When a bone breaks, or there’s damage to an organ or other component, the body ramps up its production of collagen to help fix things. Often, however, the body needs help. In a clean bone break, for example, it’s usually enough to splint together the two broken parts of the bone, and the body will take care of the repair. But if there’s a gap in the bone, the body will not regenerate the missing piece; instead, doctors will insert collagen from outside the body – often combined with other elements – using a scaffold to hold the elements in place so the body can use the inserted collagen to make the repair.
But humans are different from cows and pigs – and so is their collagen. Although bovine or porcine collagen can be used to help repair the body, it’s a far less efficient process – and there’s always the risk of disease. CollPlant’s system offers a better solution, eliminating the need to harvest it from animals or dead humans.
It pulls this trick off by inserting human collagen genes into tobacco plants, and raising the plants in hothouses, under the supervision of the company’s scientific staff. Why tobacco?
“It’s not part of the seed or food chain, so the likelihood of the plants getting infected – and in turn infecting patients – is low,” says Tal. “Tobacco also has a big biomass, and it grows quickly; you can grow a 6-foottall [2-meter] plant in under two months. Plus, it’s easily controllable – we know how much collagen there is in the leaves our plants produce, and can regulate its strength. And tobacco leaves are big, so they hold lots of collagen.”
Collplant, which was established in 2004, has about 45 employees, and is traded on the Tel Aviv Stock Exchange – so it’s a well-established start-up. And the company already has deals with several multinational companies for some of its products, including Edwards Life Sciences and Pfizer.
“Our technology can be used for numerous applications,” says Tal. “We are collaborating with Edwards on a cardiovascular product, and with Pfizer on an orthopedic application. We have other products and applications in the pipeline for partners, who do the testing and the marketing. And we are developing a product which we will market ourselves.”
One product, which is being evaluated by the FDA, is a bandage containing a scaffold made up of CollPlant-produced collagen, to treat acute and chronic wounds, ulcers, surgical wounds, abrasions and second-degree burns.
“One of the advantages of bioengineering in general is that you can control the collagen on a molecular level, so we can insert special features when needed,” says Tal. “For example, when developing a heart valve, we have to make sure that the product is very strong – and much of the product is based on collagen. So we can engineer the tobacco leaves to produce stronger collagen.”
CollPlant’s collagen solution was invented by the company’s chief scientist, Prof. Oded Shoseyov, who also established the company in the North, at Yesud Hama’ala. Now based in Rehovot, CollPlant retains its northern production facility “because we grew up in an incubator there, and we want to help ensure the economic viability of the area,” says Tal.

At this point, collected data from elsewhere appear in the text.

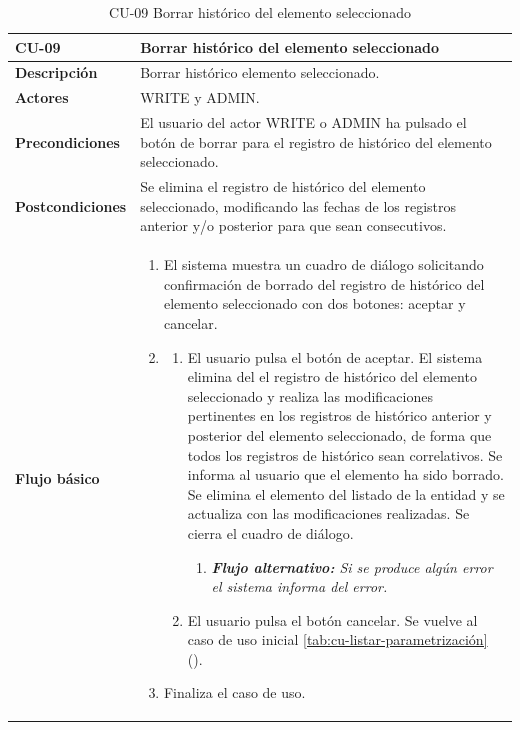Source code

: \begin{table} [H]
    \centering
    \setlength{\leftmargini}{0.4cm}
	\resizebox{14cm}{!} { %
    \begin{tabular}{| m{3cm} | m{11cm} |}   
    \hline
	  \textbf{CU-09} & \textbf{Borrar histórico del elemento seleccionado} \\\hline
	  \textbf{Descripción} & Borrar histórico elemento seleccionado. \\\hline
	  \textbf{Actores} & WRITE y ADMIN. \\\hline
	  \textbf{Precondiciones} & El usuario del actor WRITE o ADMIN ha pulsado el botón de borrar para el registro de histórico del elemento seleccionado. \\\hline
	  \textbf{Postcondiciones} & Se elimina el registro de histórico del elemento seleccionado, modificando las fechas de los registros anterior y/o posterior para que sean consecutivos. \\\hline
	  \textbf{Flujo básico} & 
		\begin{enumerate}
	  	\item El sistema muestra un cuadro de diálogo solicitando confirmación de borrado del registro de histórico del elemento seleccionado con dos botones: aceptar y cancelar.
		\item 
			\begin{enumerate}	
			   \item El usuario pulsa el botón de aceptar. El sistema elimina del el registro de histórico del elemento seleccionado y realiza las modificaciones pertinentes en los registros de histórico anterior y posterior del elemento seleccionado, de forma que todos los registros de histórico sean correlativos. Se informa al usuario que el elemento ha sido borrado. Se elimina el elemento del listado de la entidad  y se actualiza con las modificaciones realizadas. Se cierra el cuadro de diálogo.
			   \begin{enumerate}	
			   \item  \textit{\textbf{Flujo alternativo:} Si se produce algún error el sistema informa del error.}
			   \end{enumerate}
			   \item El usuario pulsa el botón cancelar. Se vuelve al caso de uso inicial \ref{tab:cu-listar-parametrización} (\pageref{tab:cu-listar-parametrización}).
			\end{enumerate}
	  \item Finaliza el caso de uso.
	  \end{enumerate} 	  	  
	  \\\hline
    \end{tabular}
    } %
    \caption{CU-09 Borrar histórico del elemento seleccionado}
    \label{tab:cu-borrar-historico-elemento}
\end{table}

The tobacco plants themselves are grown in hothouses around the country, and there’s more than enough space.
“In one kibbutz, you could grow enough of our tobacco plants to produce all the collagen used by the orthopedic collagen market worldwide,” Tal says. “We are recognized around the world as having the most innovative collagen solution on the market, and we are busy working out partnership deals and developing new products, all based on our core technology.”
Who would have thought that tobacco, of all things, could actually be healthy?